Immer und stets so viel Willenskraft aufbieten zu müssen, um allen Versuchungen dieser Welt zu widerstehen, war anstrengend. Justin fühlte -  auch eine Folge des übermäßigen Alkoholkonsums - sich zunehmend müde und ausgelaugt. Für einen Ritt nach Mandrake würde seine momentane Konstitution niemals ausreichen, zumal Thunderbolt gar nicht zur Verfügung stand. Der Hengst war ja nach seinem letzten kurzen Besuch auf Mandrake Castle geblieben.

Nach einem Besuch bei Almack's wankte Lord Vulcan, begleitet von John Burley und dessen Geliebter La Flamme, Justins Verflossener, trunken aus der Kutsche seines Freundes. Es kam selten vor, dass er richtig betrunken war, meist vermied er es, sich diese Blöße zu geben und trank in aller Öffentlichkeit maßvoll, doch an diesem Abend war ihm alles auf den Geist gegangen und er hatte bei jedem Getränketablett, das im kredenzt wurde, unbedenklich zugegriffen.

Statt aber direkt vorm Portal des Vulcan'schen Anwesens am Belgrave Square zum Stehen zu kommen, musste Burleys Kutscher hinter einer weiteren großen Equipage halten, die sich unverschämter Weise dort hingestellt hatte. La Flamme hatte den leicht schwankenden Justin fürsorglich untergehakt, während John Burley nachsehen ging, was es mit der fremden Kutsche auf sich hatte. Im Schein der Kutschenlaternen sah er,  dass auf der schwarz lackierten Tür das Wappen der Vulcans prangte. Der Schluss lag also nahe, dass es sich bei dem ankommenden Gast nur um Serena Lady Vulcan höchst selbst handeln konnte. Halb amüsiert, halb pikiert seufzte John Burley. Das würde gewiss eine schöne Überraschung geben! Er flüsterte der rothaarigen Dame an Justins Seite die entsprechende Information zu, was der etwas derangierte Lord Vulcan kaum mitbekam.

Dieser wurde jedoch schlagartig  nüchtern, als er plötzlich Serena gegenüberstand, nachdem er sich einige Marmorstufen hoch zum Haus und ins Foyer geschleppt hatte. Sie kam dem angetrunkenen Justin wie ein Racheengel vor, nicht alles, dass er vor ihr zurückgeschreckt wäre.

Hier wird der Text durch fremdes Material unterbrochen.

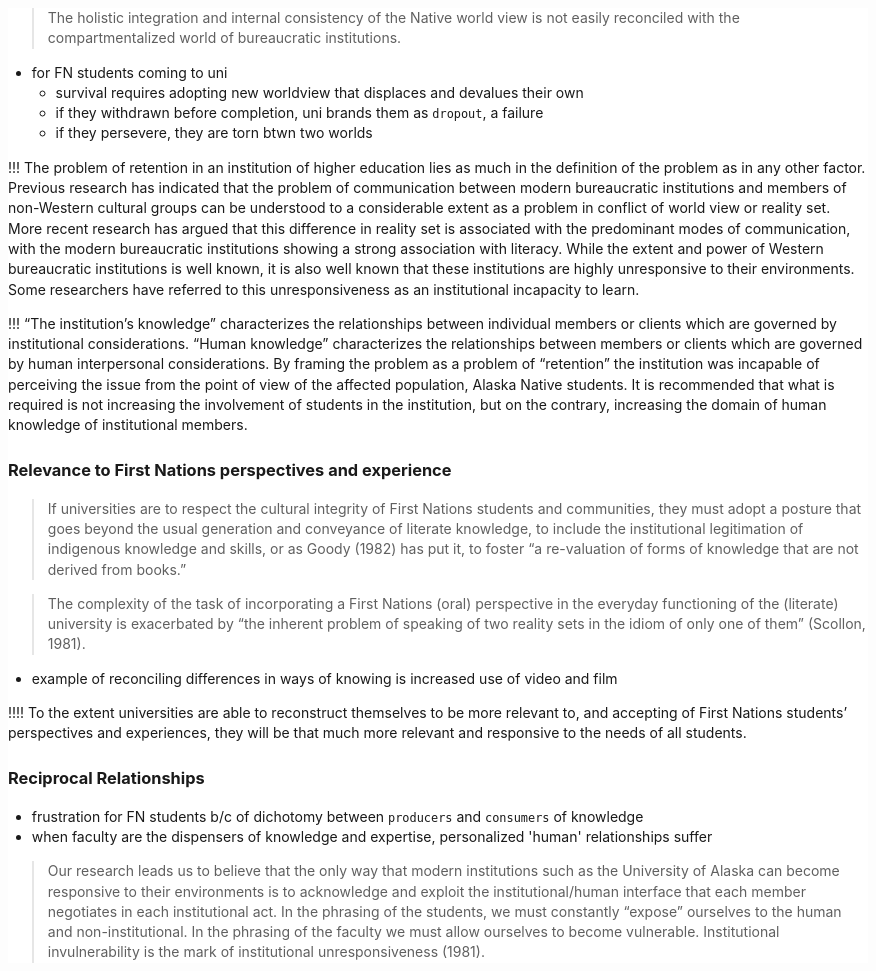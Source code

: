 > The holistic integration and internal consistency of the Native world view is not easily reconciled with the compartmentalized world of bureaucratic institutions.

- for FN students coming to uni
  - survival requires adopting new worldview that displaces and devalues their own
  - if they withdrawn before completion, uni brands them as `dropout`, a failure
  - if they persevere, they are torn btwn two worlds

!!! The problem of retention in an institution of higher education lies as much in the definition of the problem as in any other factor. Previous research has indicated that the problem of communication between modern bureaucratic institutions and members of non-Western cultural groups can be understood to a considerable extent as a problem in conflict of world view or reality set. More recent research has argued that this difference in reality set is associated with the predominant modes of communication, with the modern bureaucratic institutions showing a strong association with literacy. While the extent and power of Western bureaucratic institutions is well known, it is also well known that these institutions are highly unresponsive to their environments. Some researchers have referred to this unresponsiveness as an institutional incapacity to learn.

!!! “The institution’s knowledge” characterizes the relationships between individual members or clients which are governed by institutional considerations. “Human knowledge” characterizes the relationships between members or clients which are governed by human interpersonal considerations. By framing the problem as a problem of “retention” the institution was incapable of perceiving the issue from the point of view of the affected population, Alaska Native students. It is recommended that what is required is not increasing the involvement of students in the institution, but on the contrary, increasing the domain of human knowledge of institutional members.

### Relevance to First Nations perspectives and experience

> If universities are to respect the cultural integrity of First Nations students and communities, they must adopt a posture that goes beyond the usual generation and conveyance of literate knowledge, to include the institutional legitimation of indigenous knowledge and skills, or as Goody (1982) has put it, to foster “a re-valuation of forms of knowledge that are not derived from books.”

> The complexity of the task of incorporating a First Nations (oral) perspective in the everyday functioning of the (literate) university is exacerbated by “the inherent problem of speaking of two reality sets in the idiom of only one of them” (Scollon, 1981).

- example of reconciling differences in ways of knowing is increased use of video and film

!!!! To the extent universities are able to reconstruct themselves to be more relevant to, and accepting of First Nations students’ perspectives and experiences, they will be that much more relevant and responsive to the needs of all students.

### Reciprocal Relationships

- frustration for FN students b/c of dichotomy between `producers` and `consumers` of knowledge
- when faculty are the dispensers of knowledge and expertise, personalized 'human' relationships suffer

> Our research leads us to believe that the only way that modern institutions such as the University of Alaska can become responsive to their environments is to acknowledge and exploit the institutional/human interface that each member negotiates in each institutional act. In the phrasing of the students, we must constantly “expose” ourselves to the human and non-institutional. In the phrasing of the faculty we must allow ourselves to become vulnerable. Institutional invulnerability is the mark of institutional unresponsiveness (1981).
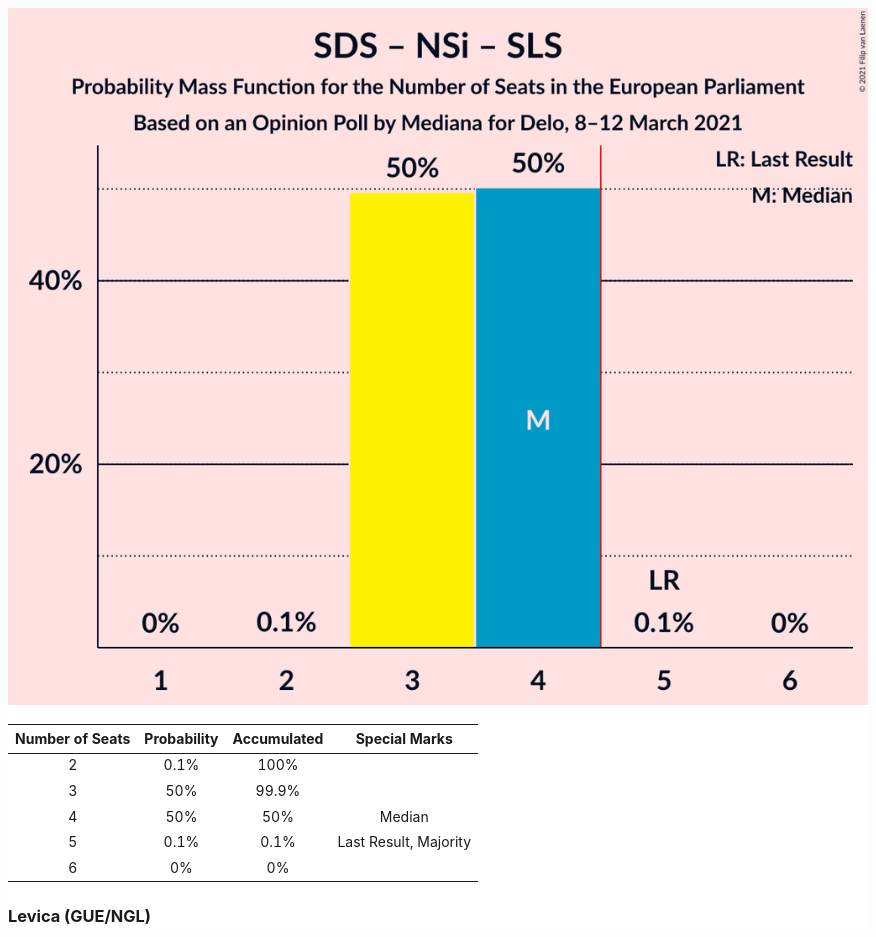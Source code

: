 ![Graph with seats probability mass function not yet produced](2021-03-12-Mediana-coalitions-seats-pmf-sds–nsi–sls.png "Seats Probability Mass Function")

| Number of Seats | Probability | Accumulated | Special Marks |
|:---------------:|:-----------:|:-----------:|:-------------:|
| 2 | 0.1% | 100% |  |
| 3 | 50% | 99.9% |  |
| 4 | 50% | 50% | Median |
| 5 | 0.1% | 0.1% | Last Result, Majority |
| 6 | 0% | 0% |  |

### Levica (GUE/NGL)
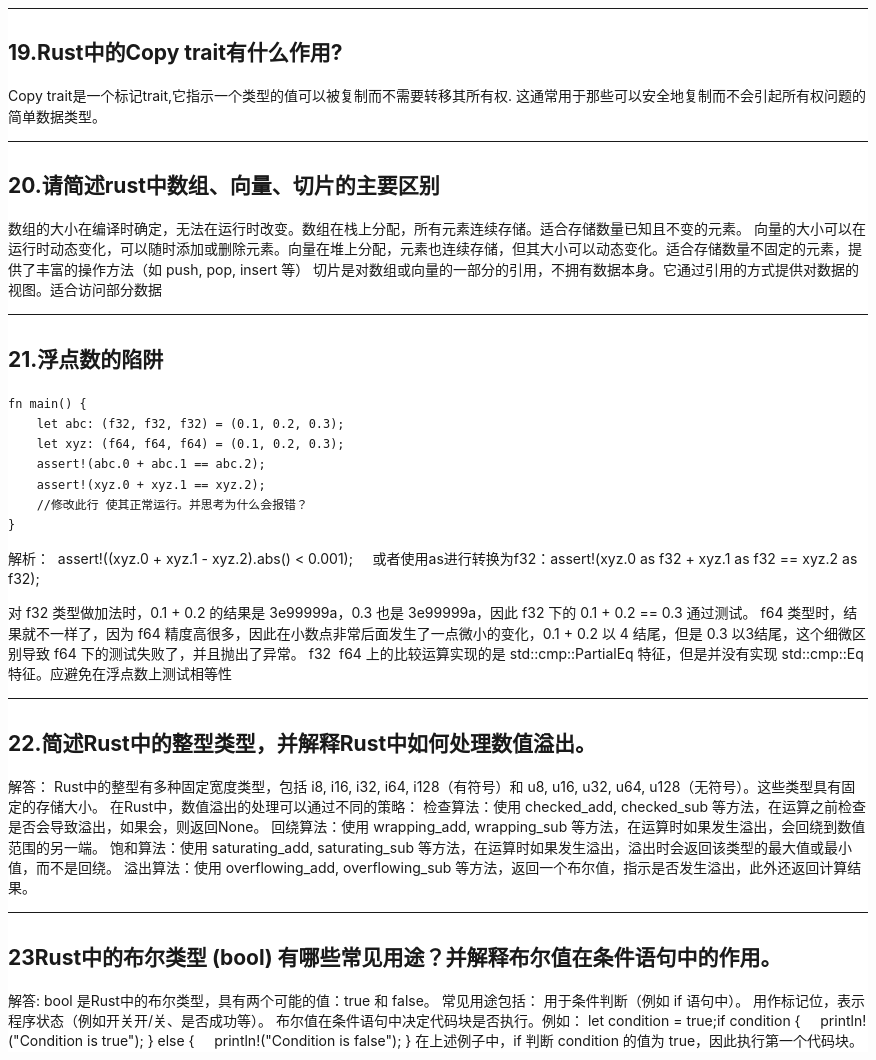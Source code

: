 ------------------

19.Rust中的Copy trait有什么作用?
--
Copy trait是一个标记trait,它指示一个类型的值可以被复制而不需要转移其所有权. 这通常用于那些可以安全地复制而不会引起所有权问题的简单数据类型。

-------------------
20.请简述rust中数组、向量、切片的主要区别
--
数组的大小在编译时确定，无法在运行时改变。数组在栈上分配，所有元素连续存储。适合存储数量已知且不变的元素。
向量的大小可以在运行时动态变化，可以随时添加或删除元素。向量在堆上分配，元素也连续存储，但其大小可以动态变化。适合存储数量不固定的元素，提供了丰富的操作方法（如 push, pop, insert 等）
切片是对数组或向量的一部分的引用，不拥有数据本身。它通过引用的方式提供对数据的视图。适合访问部分数据

-------------
21.浮点数的陷阱
--
```
fn main() {
    let abc: (f32, f32, f32) = (0.1, 0.2, 0.3);
	let xyz: (f64, f64, f64) = (0.1, 0.2, 0.3);
	assert!(abc.0 + abc.1 == abc.2);
	assert!(xyz.0 + xyz.1 == xyz.2);  
	//修改此行 使其正常运行。并思考为什么会报错？
}
```
解析：  assert!((xyz.0 + xyz.1 - xyz.2).abs() < 0.001);    
或者使用as进行转换为f32：assert!(xyz.0 as f32 + xyz.1 as f32 == xyz.2 as f32);

对 f32 类型做加法时，0.1 + 0.2 的结果是 3e99999a，0.3 也是 3e99999a，因此 f32 下的 0.1 + 0.2 == 0.3 通过测试。
f64 类型时，结果就不一样了，因为 f64 精度高很多，因此在小数点非常后面发生了一点微小的变化，0.1 + 0.2 以 4 结尾，但是 0.3 以3结尾，这个细微区别导致 f64 下的测试失败了，并且抛出了异常。
f32  f64 上的比较运算实现的是 std::cmp::PartialEq 特征，但是并没有实现 std::cmp::Eq 特征。应避免在浮点数上测试相等性

--------------------------
22.简述Rust中的整型类型，并解释Rust中如何处理数值溢出。
--
解答：
Rust中的整型有多种固定宽度类型，包括 i8, i16, i32, i64, i128（有符号）和 u8, u16, u32, u64, u128（无符号）。这些类型具有固定的存储大小。
在Rust中，数值溢出的处理可以通过不同的策略：
检查算法：使用 checked_add, checked_sub 等方法，在运算之前检查是否会导致溢出，如果会，则返回None。
回绕算法：使用 wrapping_add, wrapping_sub 等方法，在运算时如果发生溢出，会回绕到数值范围的另一端。
饱和算法：使用 saturating_add, saturating_sub 等方法，在运算时如果发生溢出，溢出时会返回该类型的最大值或最小值，而不是回绕。
溢出算法：使用 overflowing_add, overflowing_sub 等方法，返回一个布尔值，指示是否发生溢出，此外还返回计算结果。

------------------------
23Rust中的布尔类型 (bool) 有哪些常见用途？并解释布尔值在条件语句中的作用。
--

解答:
bool 是Rust中的布尔类型，具有两个可能的值：true 和 false。
常见用途包括：
用于条件判断（例如 if 语句中）。
用作标记位，表示程序状态（例如开关开/关、是否成功等）。
布尔值在条件语句中决定代码块是否执行。例如：
let condition = true;if condition {
    println!("Condition is true");
} else {
    println!("Condition is false");
}
在上述例子中，if 判断 condition 的值为 true，因此执行第一个代码块。
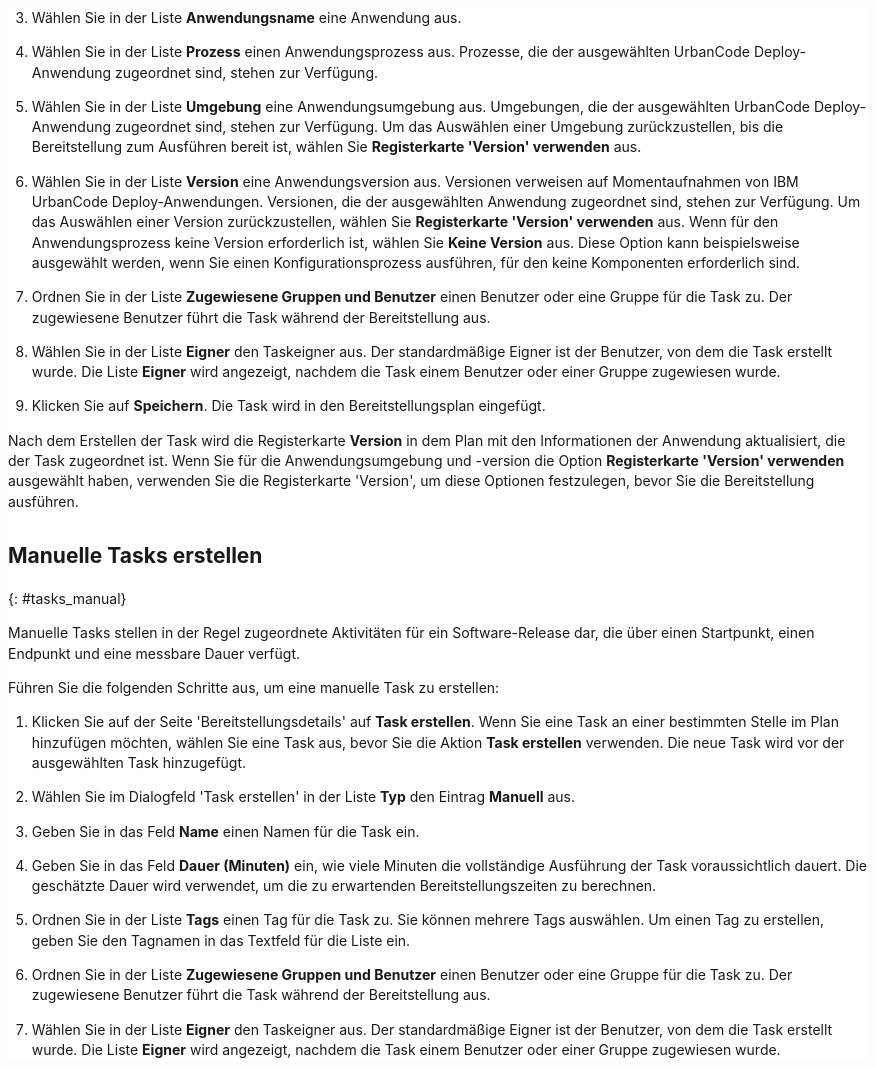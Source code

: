 3. Wählen Sie in der Liste **Anwendungsname** eine Anwendung aus.

3. Wählen Sie in der Liste **Prozess** einen Anwendungsprozess aus. Prozesse, die der ausgewählten UrbanCode Deploy-Anwendung zugeordnet sind, stehen zur Verfügung. 

3. Wählen Sie in der Liste **Umgebung** eine Anwendungsumgebung aus. Umgebungen, die der ausgewählten UrbanCode Deploy-Anwendung zugeordnet sind, stehen zur Verfügung.  Um das Auswählen einer Umgebung zurückzustellen, bis die Bereitstellung zum Ausführen bereit ist, wählen Sie **Registerkarte 'Version' verwenden** aus.

3. Wählen Sie in der Liste **Version** eine Anwendungsversion aus. Versionen verweisen auf Momentaufnahmen von IBM UrbanCode Deploy-Anwendungen. Versionen, die der ausgewählten Anwendung zugeordnet sind, stehen zur Verfügung. Um das Auswählen einer Version zurückzustellen, wählen Sie **Registerkarte 'Version' verwenden** aus. Wenn für den Anwendungsprozess keine Version erforderlich ist, wählen Sie **Keine Version** aus. Diese Option kann beispielsweise ausgewählt werden, wenn Sie einen Konfigurationsprozess ausführen, für den keine Komponenten erforderlich sind.

3. Ordnen Sie in der Liste **Zugewiesene Gruppen und Benutzer** einen Benutzer oder eine Gruppe für die Task zu. Der zugewiesene Benutzer führt die Task während der Bereitstellung aus.

3. Wählen Sie in der Liste **Eigner** den Taskeigner aus. Der standardmäßige Eigner ist der Benutzer, von dem die Task erstellt wurde. Die Liste **Eigner** wird angezeigt, nachdem die Task einem Benutzer oder einer Gruppe zugewiesen wurde.    

5. Klicken Sie auf **Speichern**. Die Task wird in den Bereitstellungsplan eingefügt.

Nach dem Erstellen der Task wird die Registerkarte **Version** in dem Plan mit den Informationen der Anwendung aktualisiert, die der Task zugeordnet ist. Wenn Sie für die Anwendungsumgebung und -version die Option **Registerkarte 'Version' verwenden** ausgewählt haben, verwenden Sie die Registerkarte 'Version', um diese Optionen festzulegen, bevor Sie die Bereitstellung ausführen.

## Manuelle Tasks erstellen
{: #tasks_manual}

Manuelle Tasks stellen in der Regel zugeordnete Aktivitäten für ein Software-Release dar, die über einen Startpunkt, einen Endpunkt und eine messbare Dauer verfügt.

Führen Sie die folgenden Schritte aus, um eine manuelle Task zu erstellen:

1. Klicken Sie auf der Seite 'Bereitstellungsdetails' auf **Task erstellen**. Wenn Sie eine Task an einer bestimmten Stelle im Plan hinzufügen möchten, wählen Sie eine Task aus, bevor Sie die Aktion **Task erstellen** verwenden. Die neue Task wird vor der ausgewählten Task hinzugefügt.

1. Wählen Sie im Dialogfeld 'Task erstellen' in der Liste **Typ** den Eintrag **Manuell** aus.

1. Geben Sie in das Feld **Name** einen Namen für die Task ein.

3. Geben Sie in das Feld **Dauer (Minuten)** ein, wie viele Minuten die vollständige Ausführung der Task voraussichtlich dauert. Die geschätzte Dauer wird verwendet, um die zu erwartenden Bereitstellungszeiten zu berechnen.

3. Ordnen Sie in der Liste **Tags** einen Tag für die Task zu. Sie können mehrere Tags auswählen. Um einen Tag zu erstellen, geben Sie den Tagnamen in das Textfeld für die Liste ein. 

3. Ordnen Sie in der Liste **Zugewiesene Gruppen und Benutzer** einen Benutzer oder eine Gruppe für die Task zu. Der zugewiesene Benutzer führt die Task während der Bereitstellung aus.

3. Wählen Sie in der Liste **Eigner** den Taskeigner aus. Der standardmäßige Eigner ist der Benutzer, von dem die Task erstellt wurde. Die Liste **Eigner** wird angezeigt, nachdem die Task einem Benutzer oder einer Gruppe zugewiesen wurde.    
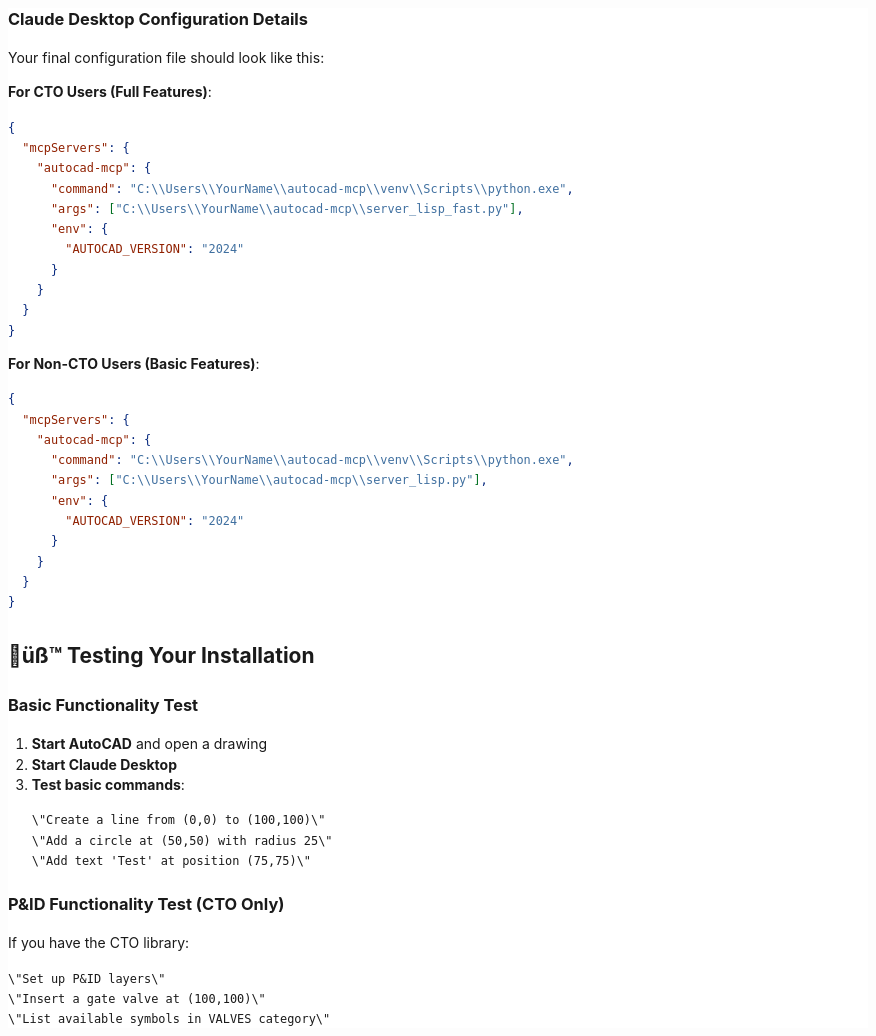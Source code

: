 ### Claude Desktop Configuration Details

Your final configuration file should look like this:

**For CTO Users (Full Features)**:
```json
{
  "mcpServers": {
    "autocad-mcp": {
      "command": "C:\\Users\\YourName\\autocad-mcp\\venv\\Scripts\\python.exe",
      "args": ["C:\\Users\\YourName\\autocad-mcp\\server_lisp_fast.py"],
      "env": {
        "AUTOCAD_VERSION": "2024"
      }
    }
  }
}
```

**For Non-CTO Users (Basic Features)**:
```json
{
  "mcpServers": {
    "autocad-mcp": {
      "command": "C:\\Users\\YourName\\autocad-mcp\\venv\\Scripts\\python.exe",
      "args": ["C:\\Users\\YourName\\autocad-mcp\\server_lisp.py"],
      "env": {
        "AUTOCAD_VERSION": "2024"
      }
    }
  }
}
```

## üß™ Testing Your Installation

### Basic Functionality Test

1. **Start AutoCAD** and open a drawing
2. **Start Claude Desktop** 
3. **Test basic commands**:
   ```
   \"Create a line from (0,0) to (100,100)\"
   \"Add a circle at (50,50) with radius 25\"
   \"Add text 'Test' at position (75,75)\"
   ```

### P&ID Functionality Test (CTO Only)

If you have the CTO library:
```
\"Set up P&ID layers\"
\"Insert a gate valve at (100,100)\"
\"List available symbols in VALVES category\"
```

Doch entgegen aller Erwartungen machte ihm Serena keine Szene, sie sprach kein einziges Wort mit ihrem Mann, dankte aber John Burley und bedachte La Flamme mit einem nachdenklichen, aber durchaus wohlmeinenden Blick. Ein Lakai half Lord Vulcan auf sein Zimmer. Er konnte nur noch betrübt, beschämt und fassungslos aufs Bett sinken. Serena war in London! Entgegen seines Wunsches, ach was, entgegen seiner Anweisungen! Und er hatte sie sturzbetrunken empfangen. Welch ein Eklat!